Analysis of Precipitable Water Vapor (PWV) Data Derived from Multiple Techniques: GPS, WVR, Radiosonde and NHM in Hong Kong

Abstract

Water vapor is a highly variable component in the atmosphere and plays a key role in many atmospheric processes. Accurate measurement of water vapor is vital for improving the predictability of regional precipitation, weather and visibility, especially for highly moist metropolis like Hong Kong. In this paper, we analyze precipitable water vapor (PWV) data in Hong Kong derived from four techniques, i.e. radiosonde, water vapor radiometer (WVR), Global Positioning System (GPS) and numerical weather prediction (NWP)’s non-hydrostatic model (NHM) during a period of approximately 6-month. Radiosonde observations have a low temporal resolution and the observation interval is usually 12 h. The quality of WVR PWV measurements is affected by rainy weather.

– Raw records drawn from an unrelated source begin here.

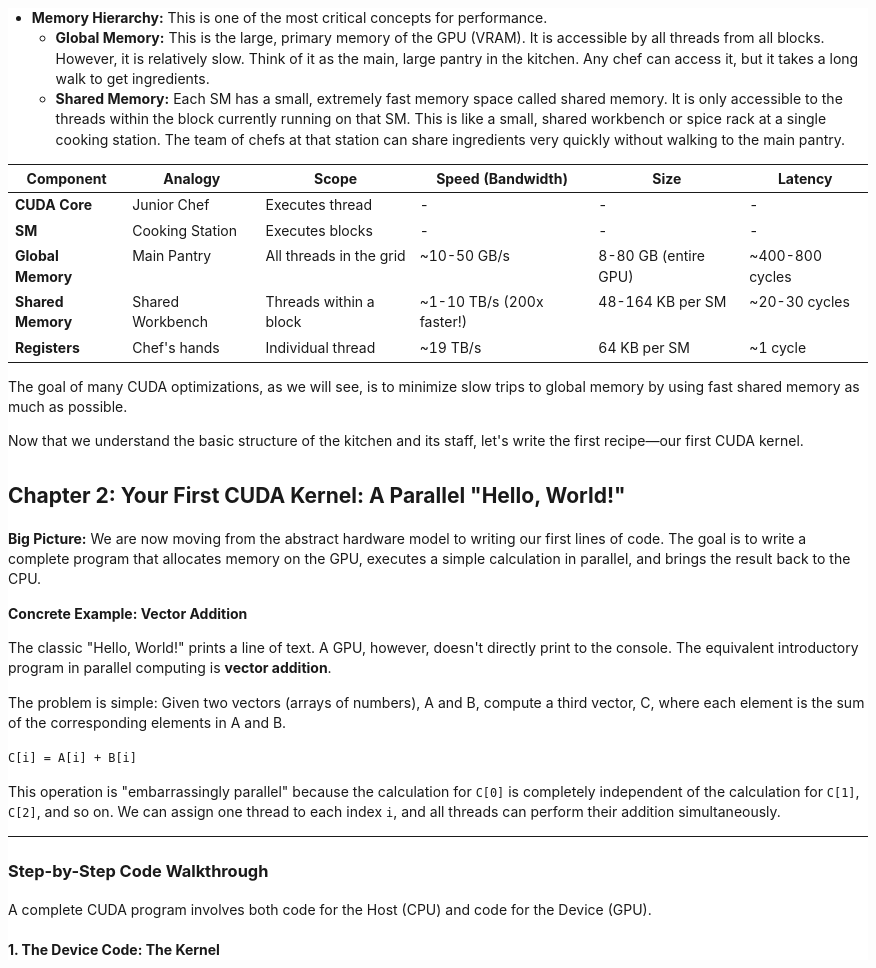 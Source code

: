 *   **Memory Hierarchy:** This is one of the most critical concepts for performance.
    *   **Global Memory:** This is the large, primary memory of the GPU (VRAM). It is accessible by all threads from all blocks. However, it is relatively slow. Think of it as the main, large pantry in the kitchen. Any chef can access it, but it takes a long walk to get ingredients.
    *   **Shared Memory:** Each SM has a small, extremely fast memory space called shared memory. It is only accessible to the threads within the block currently running on that SM. This is like a small, shared workbench or spice rack at a single cooking station. The team of chefs at that station can share ingredients very quickly without walking to the main pantry.

| Component         | Analogy              | Scope                   | Speed (Bandwidth)     | Size                    | Latency      |
| ----------------- | -------------------- | ----------------------- | --------------------- | ----------------------- | ------------ |
| **CUDA Core**     | Junior Chef          | Executes thread         | -                     | -                       | -            |
| **SM**            | Cooking Station      | Executes blocks         | -                     | -                       | -            |
| **Global Memory** | Main Pantry          | All threads in the grid | ~10-50 GB/s           | 8-80 GB (entire GPU)    | ~400-800 cycles |
| **Shared Memory** | Shared Workbench     | Threads within a block  | ~1-10 TB/s (200x faster!) | 48-164 KB per SM     | ~20-30 cycles  |
| **Registers**     | Chef's hands         | Individual thread       | ~19 TB/s              | 64 KB per SM            | ~1 cycle     |

The goal of many CUDA optimizations, as we will see, is to minimize slow trips to global memory by using fast shared memory as much as possible.

Now that we understand the basic structure of the kitchen and its staff, let's write the first recipe—our first CUDA kernel.

## **Chapter 2: Your First CUDA Kernel: A Parallel "Hello, World!"**

**Big Picture:** We are now moving from the abstract hardware model to writing our first lines of code. The goal is to write a complete program that allocates memory on the GPU, executes a simple calculation in parallel, and brings the result back to the CPU.

**Concrete Example: Vector Addition**

The classic "Hello, World!" prints a line of text. A GPU, however, doesn't directly print to the console. The equivalent introductory program in parallel computing is **vector addition**.

The problem is simple: Given two vectors (arrays of numbers), A and B, compute a third vector, C, where each element is the sum of the corresponding elements in A and B.

`C[i] = A[i] + B[i]`

This operation is "embarrassingly parallel" because the calculation for `C[0]` is completely independent of the calculation for `C[1]`, `C[2]`, and so on. We can assign one thread to each index `i`, and all threads can perform their addition simultaneously.

---

### **Step-by-Step Code Walkthrough**

A complete CUDA program involves both code for the Host (CPU) and code for the Device (GPU).

#### **1. The Device Code: The Kernel**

GPS can provide PWVs at a relatively high temporal resolution, but the vertical resolution is poor. NWP’s NHM is developed based on sophisticated physical and numerical models. The Hong Kong Polytechnic University (PolyU) and Hong Kong Observatory (HKO) collaborate to perform three-dimensional (3D) water vapor modeling using PWV data derived from multiple techniques including GPS, WVR and radiosonde, with an aim to assimilate 3D water vapor data into NWP being run at HKO. This will allow the improvement of weather forecasting capability in Hong Kong. However, it is important to understand the quality and characteristics of the water vapor data obtained from various techniques prior to data assimilation. We analyze the correlation and comparison results of the four water vapor observation techniques. It is found that the correlation coefficients between PWVs from GPS, WVR, NHM and radiosonde data are 0.979, 0.983 and 0.975, respectively. Moreover, the correlation coefficients between NHM and GPS, NHM and WVR, WVR and GPS are 0.975, 0.962 and 0.968, respectively. Intercomparison results indicate that water vapor data derived from these four techniques have very good agreements with each other, with root mean squares error (RMS) ranging from 2.474 to 4.259 mm. Among the four techniques, we find that WVR and radiosonde water vapor observations have the best agreement, with a bias and RMS error of 0.176 and 2.474 mm, respectively.